Posts Tagged ‘news corp’

Humbled in Australia

Monday, December 5th, 2011

Rupert’s been humbled this past year, recently at home. The report, via London South East

Australia’s government on Monday ruled out awarding a contract to broadcast local television into Asia to a consortium including Rupert Murdoch’s part-owned Sky News, deciding the service would stay with the state broadcaster.

After two cancelled bids and a police investigation into leaks, as well as political controversy swirling over the reach of News Corp media in Australia, the government said the A$223 million ($230 million) Australia Network tender would be abandoned and Australian Broadcasting Corp would keep it permanently.

‘The government believes it is unfortunate that this process did not reach a satisfactory solution, however, in light of the circumstances it is now in the national interest to make a clear decision about the future of the service,’ Communications Minister Stephen Conroy said in a statement.

The Australia Network is Australia’s equivalent of the UK’s BBC World Service and Germany’s Deutsche Welle.

The government had already ordered a police investigation into leaks behind news reports that an independent panel set up to decide the tender had unanimously backed Sky over the incumbent ABC after the government reopened the tender and imposed a new ‘national interest’ test.

Controversy over the process coincided with the phone-hacking scandal sweeping over the Australian-born Murdoch’s News Corp empire in Britain and a row with Australia’s Labor government over alleged political bias in reporting.

Conroy has been critical of News Corp’s Australian arm, News Ltd, accusing it of biased treatment targeting the government. News Ltd, which denied the allegations, controls 70 percent of Australia’s newspaper readership market.

After a meeting with senior Cabinet colleagues on Monday, Conroy said that the leaks had compromised the tender process and prevented a fair consideration of the bids. It was unclear if Sky News Australia would challenge the decision.

Sky News Australia is a 24-hour cable and satellite news channel, with Murdoch owning a third through his stake in BSkyB, along with Australia’s Seven West Media Ltd. and the private equity-owned Nine Entertainment Co. ($1 = 0.9745 Australian dollars).

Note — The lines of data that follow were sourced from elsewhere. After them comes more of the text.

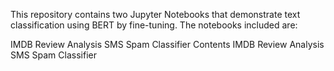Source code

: This repository contains two Jupyter Notebooks that demonstrate text classification using BERT by fine-tuning. The notebooks included are:

IMDB Review Analysis
SMS Spam Classifier
Contents
IMDB Review Analysis
SMS Spam Classifier

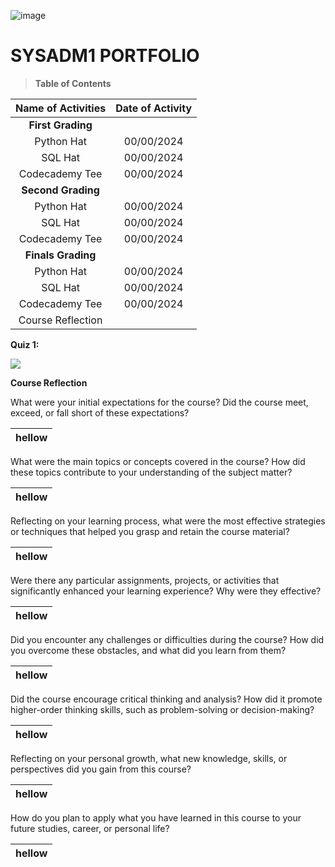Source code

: ![image](https://github.com/user-attachments/assets/abb77350-7d2f-4edc-bbc4-021707e41244)


# SYSADM1 PORTFOLIO

> **Table of Contents**

| **Name of Activities** | **Date of Activity** |
| :--------------------: | :------------------: |
| **First Grading**                             |
| Python Hat             |  00/00/2024          |
| SQL Hat                |  00/00/2024          |
| Codecademy Tee         |  00/00/2024          |
| **Second Grading**                            |
| Python Hat             |  00/00/2024          |
| SQL Hat                |  00/00/2024          |
| Codecademy Tee         |  00/00/2024          |
| **Finals Grading**                            |
| Python Hat             |  00/00/2024          |
| SQL Hat                |  00/00/2024          |
| Codecademy Tee         |  00/00/2024          |
| Course Reflection      |                      |



**Quiz 1:**

![](vertopal_90ba97310a7740d5979494f5428e215d/media/image2.png)




**Course Reflection**

What were your initial expectations for the course? Did the course meet,
exceed, or fall short of these expectations?

  | hellow |
  | :---------- |


What were the main topics or concepts covered in the course? How did
these topics contribute to your understanding of the subject matter?

  | hellow |
  | :---------- |

Reflecting on your learning process, what were the most effective
strategies or techniques that helped you grasp and retain the course
material?

  | hellow |
  | :---------- |

Were there any particular assignments, projects, or activities that
significantly enhanced your learning experience? Why were they
effective?

  | hellow |
  | :---------- |

Did you encounter any challenges or difficulties during the course? How
did you overcome these obstacles, and what did you learn from them?

  | hellow |
  | :---------- |

Did the course encourage critical thinking and analysis? How did it
promote higher-order thinking skills, such as problem-solving or
decision-making?

  | hellow |
  | :---------- |

Reflecting on your personal growth, what new knowledge, skills, or
perspectives did you gain from this course?

  | hellow |
  | :---------- |

How do you plan to apply what you have learned in this course to your
future studies, career, or personal life?

  | hellow |
  | :---------- |
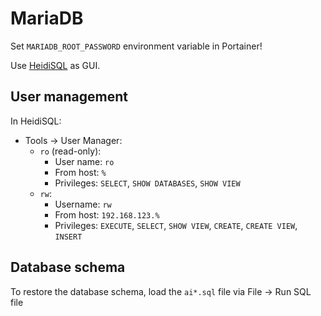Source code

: # MariaDB

Set `MARIADB_ROOT_PASSWORD` environment variable in Portainer!

Use [HeidiSQL](https://www.heidisql.com/) as GUI.

## User management
In HeidiSQL:
* Tools -> User Manager:
    * `ro` (read-only):
        * User name: `ro`
        * From host: `%`
        * Privileges: `SELECT`, `SHOW DATABASES`, `SHOW VIEW`
    * `rw`:
        * Username: `rw`
        * From host: `192.168.123.%`
        * Privileges: `EXECUTE`, `SELECT`, `SHOW VIEW`, `CREATE`, `CREATE VIEW`, `INSERT`

## Database schema

To restore the database schema, load the `ai*.sql` file via File -> Run SQL file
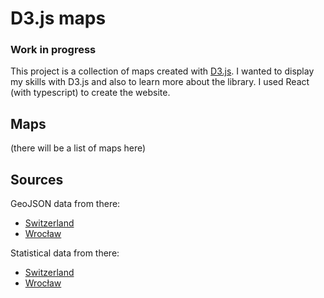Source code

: # D3.js maps

### Work in progress

This project is a collection of maps created with [D3.js](https://d3js.org/). I wanted to display my skills with D3.js and also to learn more about the library. I used React (with typescript) to create the website.

## Maps

(there will be a list of maps here)

## Sources

GeoJSON data from there:

- [Switzerland](https://github.com/mikpan/ch-maps)
- [Wrocław](https://github.com/ppatrzyk/polska-geojson)

Statistical data from there:

- [Switzerland](https://en.wikipedia.org/wiki/Cantons_of_Switzerland)
- [Wrocław](https://bip.um.wroc.pl/artykul/196/3079/o-wroclawiu)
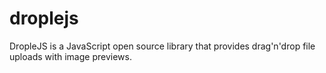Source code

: # droplejs
DropleJS is a JavaScript open source library that provides drag'n'drop file uploads with image previews.
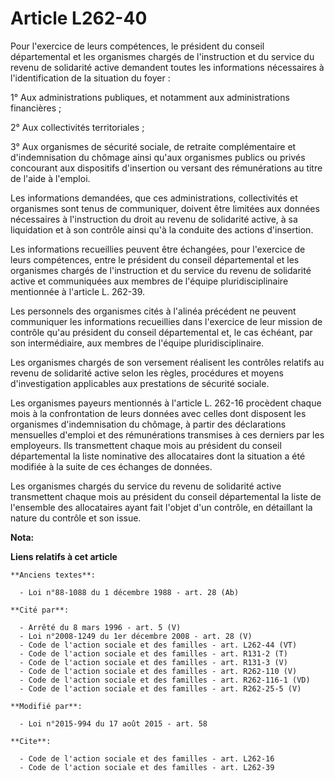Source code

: # Article L262-40

Pour l'exercice de leurs compétences, le président du conseil départemental et les organismes chargés de l'instruction et du
service du revenu de solidarité active demandent toutes les informations nécessaires à l'identification de la situation du
foyer : 

1° Aux administrations publiques, et notamment aux administrations financières ; 

2° Aux collectivités territoriales ; 

3° Aux organismes de sécurité sociale, de retraite complémentaire et d'indemnisation du chômage ainsi qu'aux organismes
publics ou privés concourant aux dispositifs d'insertion ou versant des rémunérations au titre de l'aide à l'emploi. 

Les informations demandées, que ces administrations, collectivités et organismes sont tenus de communiquer, doivent être
limitées aux données nécessaires à l'instruction du droit au revenu de solidarité active, à sa liquidation et à son contrôle
ainsi qu'à la conduite des actions d'insertion. 

Les informations recueillies peuvent être échangées, pour l'exercice de leurs compétences, entre le président du conseil
départemental et les organismes chargés de l'instruction et du service du revenu de solidarité active et communiquées aux
membres de l'équipe pluridisciplinaire mentionnée à l'article L. 262-39. 

Les personnels des organismes cités à l'alinéa précédent ne peuvent communiquer les informations recueillies dans l'exercice
de leur mission de contrôle qu'au président du conseil départemental et, le cas échéant, par son intermédiaire, aux membres
de l'équipe pluridisciplinaire. 

Les organismes chargés de son versement réalisent les contrôles relatifs au revenu de solidarité active selon les règles,
procédures et moyens d'investigation applicables aux prestations de sécurité sociale. 

Les organismes payeurs mentionnés à l'article L. 262-16 procèdent chaque mois à la confrontation de leurs données avec celles
dont disposent les organismes d'indemnisation du chômage, à partir des déclarations mensuelles d'emploi et des rémunérations
transmises à ces derniers par les employeurs. Ils transmettent chaque mois au président du conseil départemental la liste
nominative des allocataires dont la situation a été modifiée à la suite de ces échanges de données. 

Les organismes chargés du service du revenu de solidarité active transmettent chaque mois au président du conseil
départemental la liste de l'ensemble des allocataires ayant fait l'objet d'un contrôle, en détaillant la nature du contrôle
et son issue.

**Nota:**



**Liens relatifs à cet article**

	**Anciens textes**:

	  - Loi n°88-1088 du 1 décembre 1988 - art. 28 (Ab)

	**Cité par**:

	  - Arrêté du 8 mars 1996 - art. 5 (V)
	  - Loi n°2008-1249 du 1er décembre 2008 - art. 28 (V)
	  - Code de l'action sociale et des familles - art. L262-44 (VT)
	  - Code de l'action sociale et des familles - art. R131-2 (T)
	  - Code de l'action sociale et des familles - art. R131-3 (V)
	  - Code de l'action sociale et des familles - art. R262-110 (V)
	  - Code de l'action sociale et des familles - art. R262-116-1 (VD)
	  - Code de l'action sociale et des familles - art. R262-25-5 (V)

	**Modifié par**:

	  - Loi n°2015-994 du 17 août 2015 - art. 58

	**Cite**:

	  - Code de l'action sociale et des familles - art. L262-16
	  - Code de l'action sociale et des familles - art. L262-39
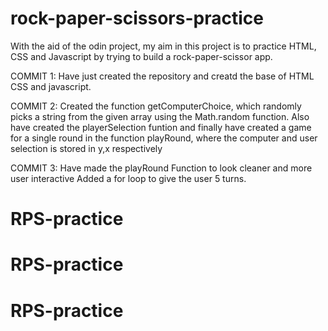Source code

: # rock-paper-scissors-practice

With the aid of the odin project, my aim in this project is to practice HTML, CSS and Javascript by trying to build a rock-paper-scissor app.

COMMIT 1:
Have just created the repository and creatd the base of  HTML CSS and javascript.

COMMIT 2:
Created the function getComputerChoice, which randomly picks a string from the given array using the Math.random function.
Also have created the playerSelection funtion and finally have created a game for a single round in the function playRound, where the computer and user selection is stored in y,x respectively

COMMIT 3:
Have made the playRound Function to look cleaner and more user interactive
Added a for loop to give the user 5 turns.
# RPS-practice
# RPS-practice
# RPS-practice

The Australia Network can found on a number of satellites.


BSkyB: Cark It!

Thursday, July 14th, 2011

After the blokes at NOTW got caught being stickybeaks with cell phone hacking, it seems News Corp. has a Buckley’s chance of buying the 61% of BSkyB it was after. He must have spit the dummy at the meeting.

The news is everywhere, with the most interesting being how executives must deal with an investor relations crisis, et. al. The details, via Business Insider

The phone hacking scandal at News Corp’s UK newspaper the News of the World has now cost the company a large prize.

Yesterday it officially withdrew its offer for the remaining 61 percent of BSkyB – and the chances of it returning to bid again in the near future are remote.

Still, the pressure continues, the implications are spreading and the results not only threaten the company’s business interests, but also its IR efforts in the US.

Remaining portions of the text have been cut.